Assigned task —
Count the lines below that contain the word "routes". Give only the number.
#### Working data
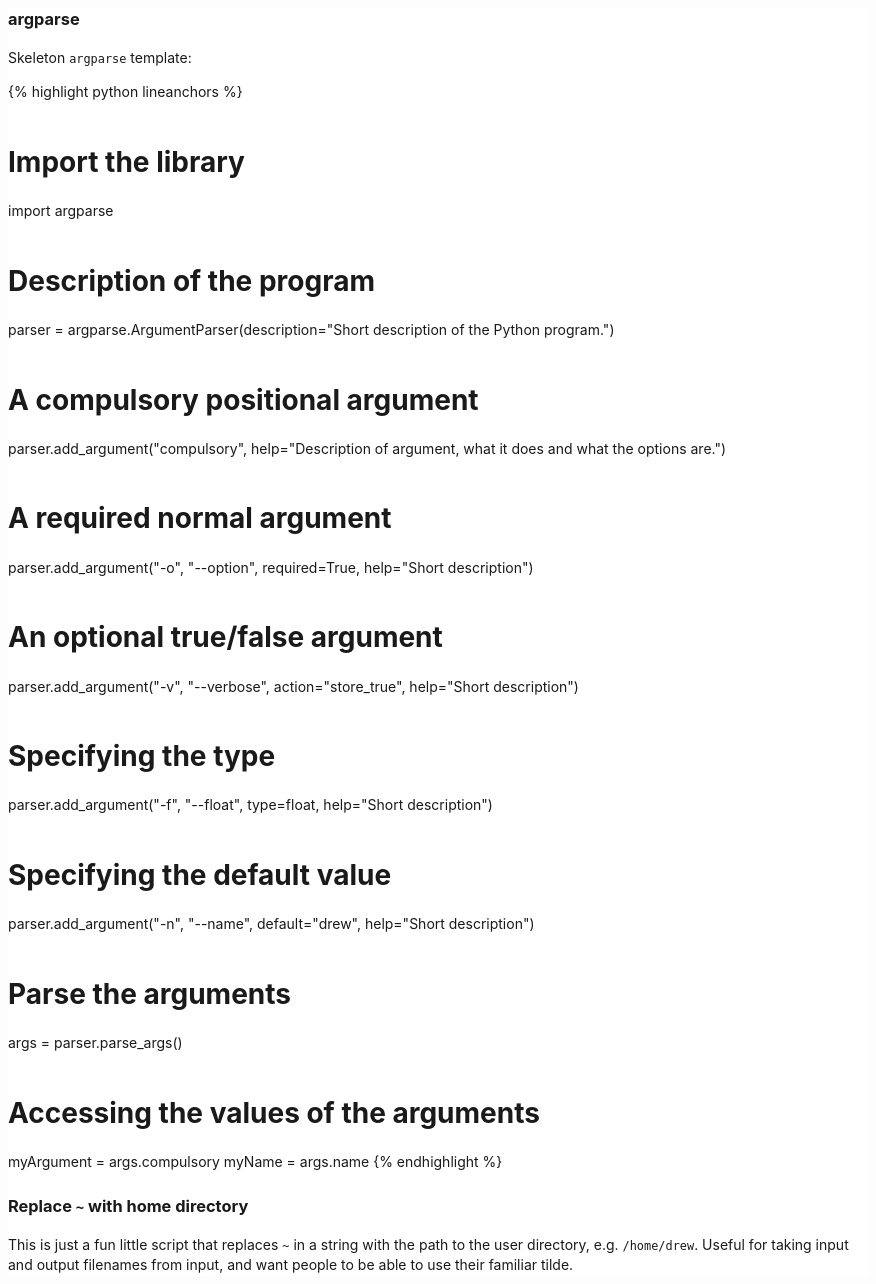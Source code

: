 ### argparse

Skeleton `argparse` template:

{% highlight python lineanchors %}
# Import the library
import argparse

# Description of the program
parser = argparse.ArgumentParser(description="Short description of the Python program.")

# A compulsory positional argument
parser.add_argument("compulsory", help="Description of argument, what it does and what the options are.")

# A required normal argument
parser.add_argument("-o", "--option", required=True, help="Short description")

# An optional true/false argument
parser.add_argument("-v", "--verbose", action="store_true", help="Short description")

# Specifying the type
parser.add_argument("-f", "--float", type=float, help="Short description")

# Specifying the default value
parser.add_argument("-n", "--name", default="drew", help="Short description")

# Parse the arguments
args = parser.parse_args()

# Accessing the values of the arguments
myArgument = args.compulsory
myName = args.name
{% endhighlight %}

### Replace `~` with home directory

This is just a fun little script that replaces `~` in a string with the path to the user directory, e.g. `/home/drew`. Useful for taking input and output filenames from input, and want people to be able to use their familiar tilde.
########
#### Working data
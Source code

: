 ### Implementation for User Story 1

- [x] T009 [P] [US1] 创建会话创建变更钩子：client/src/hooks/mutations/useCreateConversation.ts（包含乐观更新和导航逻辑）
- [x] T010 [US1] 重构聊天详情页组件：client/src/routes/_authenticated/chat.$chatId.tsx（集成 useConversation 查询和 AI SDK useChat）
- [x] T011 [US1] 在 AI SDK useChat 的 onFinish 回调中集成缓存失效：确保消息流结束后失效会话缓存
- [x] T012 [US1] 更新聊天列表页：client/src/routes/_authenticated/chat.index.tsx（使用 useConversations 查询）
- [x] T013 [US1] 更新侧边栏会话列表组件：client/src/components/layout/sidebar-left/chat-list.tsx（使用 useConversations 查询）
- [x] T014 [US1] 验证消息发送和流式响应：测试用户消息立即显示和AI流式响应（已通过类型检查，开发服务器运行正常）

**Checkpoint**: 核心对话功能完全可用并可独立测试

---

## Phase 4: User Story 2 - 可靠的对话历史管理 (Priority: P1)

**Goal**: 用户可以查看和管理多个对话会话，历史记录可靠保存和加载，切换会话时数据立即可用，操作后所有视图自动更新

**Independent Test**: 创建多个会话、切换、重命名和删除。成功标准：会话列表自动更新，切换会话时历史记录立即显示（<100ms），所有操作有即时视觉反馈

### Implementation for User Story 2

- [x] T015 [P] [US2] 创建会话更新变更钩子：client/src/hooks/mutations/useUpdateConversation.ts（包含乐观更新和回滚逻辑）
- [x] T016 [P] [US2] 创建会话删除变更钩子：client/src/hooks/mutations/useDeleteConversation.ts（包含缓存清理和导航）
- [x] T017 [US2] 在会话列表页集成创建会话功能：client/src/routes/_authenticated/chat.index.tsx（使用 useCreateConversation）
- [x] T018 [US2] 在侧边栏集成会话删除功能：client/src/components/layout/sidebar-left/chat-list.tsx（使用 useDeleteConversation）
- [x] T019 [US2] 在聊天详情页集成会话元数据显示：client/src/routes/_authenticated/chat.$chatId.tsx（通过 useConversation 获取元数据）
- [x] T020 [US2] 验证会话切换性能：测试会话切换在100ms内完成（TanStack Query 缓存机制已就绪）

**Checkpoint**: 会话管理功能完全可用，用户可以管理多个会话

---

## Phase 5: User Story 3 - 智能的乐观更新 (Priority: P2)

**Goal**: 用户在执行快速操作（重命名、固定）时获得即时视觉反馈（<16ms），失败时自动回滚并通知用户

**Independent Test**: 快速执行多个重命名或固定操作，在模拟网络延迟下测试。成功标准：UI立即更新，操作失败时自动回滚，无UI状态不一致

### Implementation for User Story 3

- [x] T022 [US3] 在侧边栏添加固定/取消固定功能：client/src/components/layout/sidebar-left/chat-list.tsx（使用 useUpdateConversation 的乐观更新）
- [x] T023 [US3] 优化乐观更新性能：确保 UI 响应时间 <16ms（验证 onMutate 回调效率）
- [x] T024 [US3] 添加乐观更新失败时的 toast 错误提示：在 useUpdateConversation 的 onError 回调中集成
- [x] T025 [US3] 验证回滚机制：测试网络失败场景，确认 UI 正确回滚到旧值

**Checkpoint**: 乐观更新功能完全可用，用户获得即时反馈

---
########
Solved exercise —
4